Work through the listing below and give again exactly the lines from the one with "<![endif]-->" to the one with "This is a python", both ends included. All other lines and all pictures stay out.
-- -- --
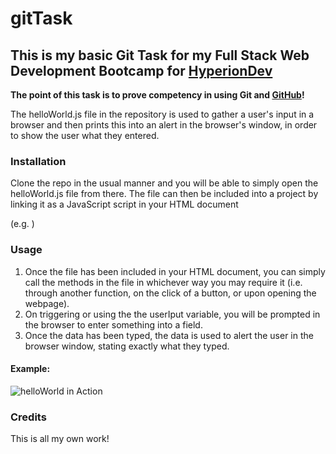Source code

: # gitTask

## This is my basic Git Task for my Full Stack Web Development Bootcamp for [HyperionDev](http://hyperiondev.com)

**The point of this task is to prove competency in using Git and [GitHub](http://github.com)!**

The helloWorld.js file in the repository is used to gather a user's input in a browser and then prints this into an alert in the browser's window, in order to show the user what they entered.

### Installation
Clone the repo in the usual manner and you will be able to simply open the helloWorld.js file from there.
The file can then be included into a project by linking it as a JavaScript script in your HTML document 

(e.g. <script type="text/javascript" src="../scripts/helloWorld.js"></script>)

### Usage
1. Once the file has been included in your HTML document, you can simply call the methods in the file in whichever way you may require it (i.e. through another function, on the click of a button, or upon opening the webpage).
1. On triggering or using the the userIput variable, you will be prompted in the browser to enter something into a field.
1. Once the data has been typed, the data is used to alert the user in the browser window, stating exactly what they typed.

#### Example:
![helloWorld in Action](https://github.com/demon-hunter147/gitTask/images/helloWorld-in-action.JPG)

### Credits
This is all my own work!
-- -- --
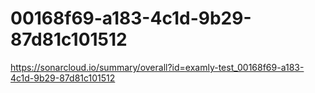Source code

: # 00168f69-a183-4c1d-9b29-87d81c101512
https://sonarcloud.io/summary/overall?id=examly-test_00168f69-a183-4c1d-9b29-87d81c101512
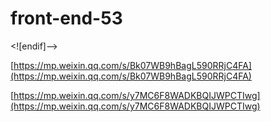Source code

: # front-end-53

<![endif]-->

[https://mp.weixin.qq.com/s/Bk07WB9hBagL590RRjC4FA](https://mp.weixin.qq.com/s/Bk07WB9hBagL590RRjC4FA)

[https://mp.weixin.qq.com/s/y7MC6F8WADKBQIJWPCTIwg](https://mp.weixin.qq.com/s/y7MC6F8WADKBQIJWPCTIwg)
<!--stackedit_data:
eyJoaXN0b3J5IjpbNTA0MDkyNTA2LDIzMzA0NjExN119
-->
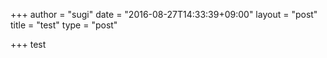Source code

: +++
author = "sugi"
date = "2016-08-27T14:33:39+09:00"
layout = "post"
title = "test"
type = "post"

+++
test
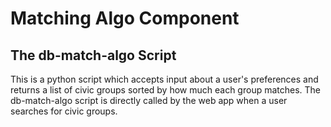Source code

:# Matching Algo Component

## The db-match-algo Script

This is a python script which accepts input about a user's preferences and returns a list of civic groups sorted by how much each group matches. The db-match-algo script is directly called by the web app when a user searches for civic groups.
-- -- --
■ **Worked solution**:
<![endif]-->

[https://mp.weixin.qq.com/s/Bk07WB9hBagL590RRjC4FA](https://mp.weixin.qq.com/s/Bk07WB9hBagL590RRjC4FA)

[https://mp.weixin.qq.com/s/y7MC6F8WADKBQIJWPCTIwg](https://mp.weixin.qq.com/s/y7MC6F8WADKBQIJWPCTIwg)
<!--stackedit_data:
eyJoaXN0b3J5IjpbNTA0MDkyNTA2LDIzMzA0NjExN119
-->
Source code

: +++
author = "sugi"
date = "2016-08-27T14:33:39+09:00"
layout = "post"
title = "test"
type = "post"

+++
test
Source code

:# Matching Algo Component

## The db-match-algo Script

This is a python script which accepts input about a user's preferences and returns a list of civic groups sorted by how much each group matches. The db-match-algo script is directly called by the web app when a user searches for civic groups.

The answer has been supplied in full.